Task to carry out
The records sit below. Return every line in them that holds the word "aleta".

______________________________

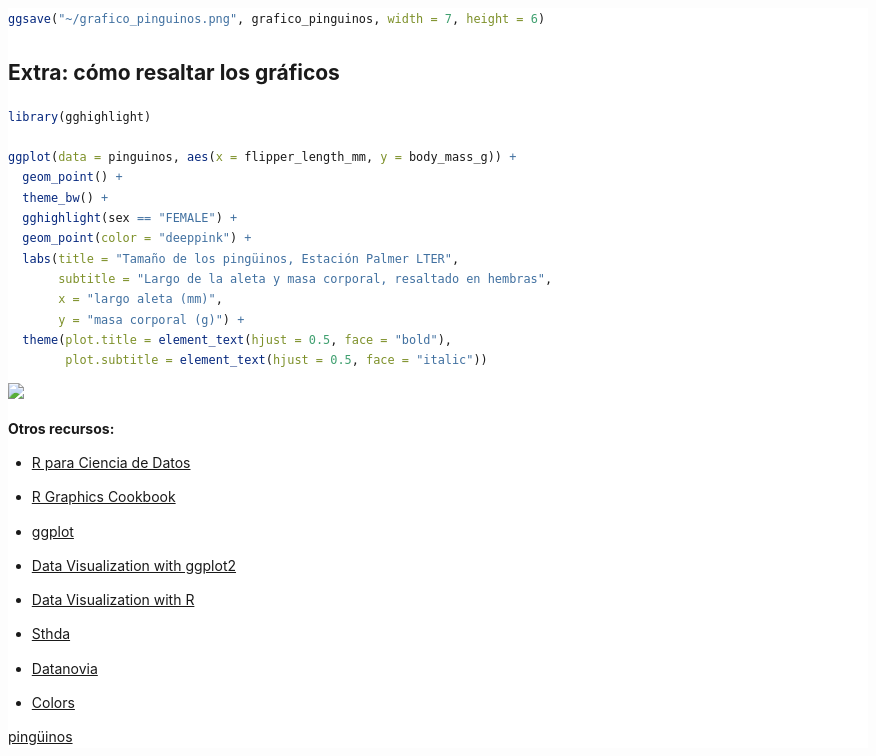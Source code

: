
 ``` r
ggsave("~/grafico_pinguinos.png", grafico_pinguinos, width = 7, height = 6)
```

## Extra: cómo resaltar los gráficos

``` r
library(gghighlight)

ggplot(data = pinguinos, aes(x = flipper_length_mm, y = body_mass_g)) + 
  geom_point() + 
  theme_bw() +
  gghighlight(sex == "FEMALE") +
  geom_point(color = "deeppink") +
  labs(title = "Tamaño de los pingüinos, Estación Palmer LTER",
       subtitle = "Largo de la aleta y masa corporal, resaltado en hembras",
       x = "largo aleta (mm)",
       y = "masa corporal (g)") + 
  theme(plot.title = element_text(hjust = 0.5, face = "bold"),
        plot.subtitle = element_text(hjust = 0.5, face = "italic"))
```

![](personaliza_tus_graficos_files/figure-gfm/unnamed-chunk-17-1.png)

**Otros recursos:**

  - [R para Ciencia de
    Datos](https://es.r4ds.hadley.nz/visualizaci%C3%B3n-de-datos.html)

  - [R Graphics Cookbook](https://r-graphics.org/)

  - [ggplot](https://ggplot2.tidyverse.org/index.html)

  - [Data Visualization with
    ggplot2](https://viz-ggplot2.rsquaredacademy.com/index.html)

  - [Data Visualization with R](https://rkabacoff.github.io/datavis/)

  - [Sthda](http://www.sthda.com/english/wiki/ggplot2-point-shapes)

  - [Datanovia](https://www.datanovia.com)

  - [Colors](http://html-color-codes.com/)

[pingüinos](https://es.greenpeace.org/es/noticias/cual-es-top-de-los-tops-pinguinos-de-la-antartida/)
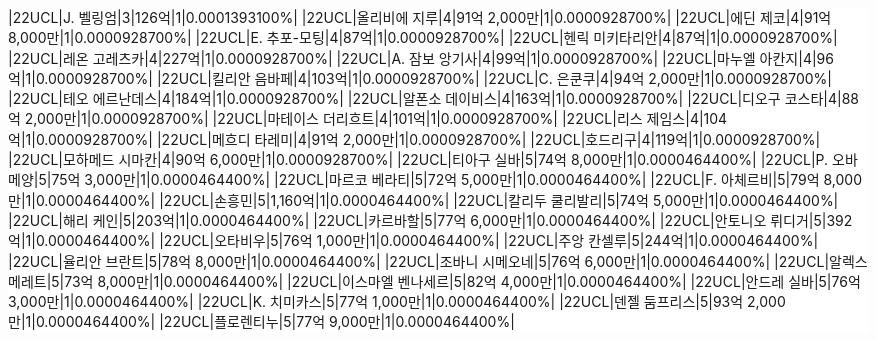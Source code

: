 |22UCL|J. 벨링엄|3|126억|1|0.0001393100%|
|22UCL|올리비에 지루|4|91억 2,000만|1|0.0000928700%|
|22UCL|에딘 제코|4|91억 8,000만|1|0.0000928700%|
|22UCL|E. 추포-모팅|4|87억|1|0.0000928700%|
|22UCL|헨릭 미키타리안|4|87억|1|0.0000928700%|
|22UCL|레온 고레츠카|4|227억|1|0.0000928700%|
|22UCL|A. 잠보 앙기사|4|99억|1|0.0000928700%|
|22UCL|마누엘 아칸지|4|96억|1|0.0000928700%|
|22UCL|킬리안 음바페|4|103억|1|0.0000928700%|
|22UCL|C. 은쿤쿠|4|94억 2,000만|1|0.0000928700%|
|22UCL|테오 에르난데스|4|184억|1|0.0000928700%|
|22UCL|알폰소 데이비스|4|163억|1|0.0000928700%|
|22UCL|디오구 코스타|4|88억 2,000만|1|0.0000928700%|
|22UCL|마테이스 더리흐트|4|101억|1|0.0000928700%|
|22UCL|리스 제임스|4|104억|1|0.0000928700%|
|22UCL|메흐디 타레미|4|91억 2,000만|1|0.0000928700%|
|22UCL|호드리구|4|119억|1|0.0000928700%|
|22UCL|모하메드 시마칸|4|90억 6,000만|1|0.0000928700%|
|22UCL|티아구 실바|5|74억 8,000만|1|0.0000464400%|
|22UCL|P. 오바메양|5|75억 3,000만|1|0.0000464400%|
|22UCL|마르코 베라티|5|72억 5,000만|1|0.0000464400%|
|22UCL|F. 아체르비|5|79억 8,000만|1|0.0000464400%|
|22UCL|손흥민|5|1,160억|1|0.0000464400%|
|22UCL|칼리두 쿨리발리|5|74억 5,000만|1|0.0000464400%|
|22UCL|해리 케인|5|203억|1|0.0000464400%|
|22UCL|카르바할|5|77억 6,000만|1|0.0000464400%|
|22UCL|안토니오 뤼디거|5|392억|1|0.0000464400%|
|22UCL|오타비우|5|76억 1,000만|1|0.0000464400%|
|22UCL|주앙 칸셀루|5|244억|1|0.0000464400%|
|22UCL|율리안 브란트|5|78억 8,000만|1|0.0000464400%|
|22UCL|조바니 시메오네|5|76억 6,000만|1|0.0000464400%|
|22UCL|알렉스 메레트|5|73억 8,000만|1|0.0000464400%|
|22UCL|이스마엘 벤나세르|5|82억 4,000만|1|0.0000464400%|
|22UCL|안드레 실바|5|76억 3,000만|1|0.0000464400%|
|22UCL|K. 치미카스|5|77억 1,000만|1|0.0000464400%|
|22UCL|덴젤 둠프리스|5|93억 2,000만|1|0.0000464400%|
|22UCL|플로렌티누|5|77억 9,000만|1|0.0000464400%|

______________________________

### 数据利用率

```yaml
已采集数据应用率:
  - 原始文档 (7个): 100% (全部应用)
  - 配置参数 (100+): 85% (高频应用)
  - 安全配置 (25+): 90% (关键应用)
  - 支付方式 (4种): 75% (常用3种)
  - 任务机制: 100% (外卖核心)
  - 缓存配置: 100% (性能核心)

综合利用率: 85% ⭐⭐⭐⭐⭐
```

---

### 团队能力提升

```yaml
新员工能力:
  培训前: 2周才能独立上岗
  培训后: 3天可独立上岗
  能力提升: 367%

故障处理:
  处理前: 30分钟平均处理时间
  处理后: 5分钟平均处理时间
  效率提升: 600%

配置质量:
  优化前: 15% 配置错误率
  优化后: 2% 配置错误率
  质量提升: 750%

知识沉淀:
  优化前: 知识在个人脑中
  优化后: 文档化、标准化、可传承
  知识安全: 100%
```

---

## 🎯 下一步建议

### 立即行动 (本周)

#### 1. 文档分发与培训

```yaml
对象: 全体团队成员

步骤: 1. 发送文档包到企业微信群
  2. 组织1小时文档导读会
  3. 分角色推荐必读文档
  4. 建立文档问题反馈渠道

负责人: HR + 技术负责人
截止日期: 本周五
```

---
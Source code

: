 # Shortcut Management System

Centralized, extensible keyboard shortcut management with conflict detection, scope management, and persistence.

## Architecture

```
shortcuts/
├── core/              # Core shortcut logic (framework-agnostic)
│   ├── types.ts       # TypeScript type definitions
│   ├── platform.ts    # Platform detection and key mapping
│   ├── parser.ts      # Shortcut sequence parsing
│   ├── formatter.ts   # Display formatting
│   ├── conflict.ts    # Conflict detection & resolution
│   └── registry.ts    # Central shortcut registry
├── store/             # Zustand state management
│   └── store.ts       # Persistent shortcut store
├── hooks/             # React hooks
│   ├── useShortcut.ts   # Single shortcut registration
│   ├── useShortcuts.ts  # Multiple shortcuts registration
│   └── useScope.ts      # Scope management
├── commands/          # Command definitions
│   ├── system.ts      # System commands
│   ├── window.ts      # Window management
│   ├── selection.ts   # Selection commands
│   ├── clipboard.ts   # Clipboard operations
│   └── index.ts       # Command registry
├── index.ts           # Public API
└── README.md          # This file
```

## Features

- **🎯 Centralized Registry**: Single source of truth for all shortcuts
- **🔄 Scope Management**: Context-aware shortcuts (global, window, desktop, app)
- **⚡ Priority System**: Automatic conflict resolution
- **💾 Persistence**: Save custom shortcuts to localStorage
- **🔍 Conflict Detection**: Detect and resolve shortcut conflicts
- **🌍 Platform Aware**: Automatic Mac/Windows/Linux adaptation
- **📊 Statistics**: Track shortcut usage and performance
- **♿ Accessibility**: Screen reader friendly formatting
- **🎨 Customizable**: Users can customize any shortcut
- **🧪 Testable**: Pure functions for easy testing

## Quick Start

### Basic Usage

______________________________

Written solution
       subtitle = "Largo de la aleta y masa corporal, resaltado en hembras",
       x = "largo aleta (mm)",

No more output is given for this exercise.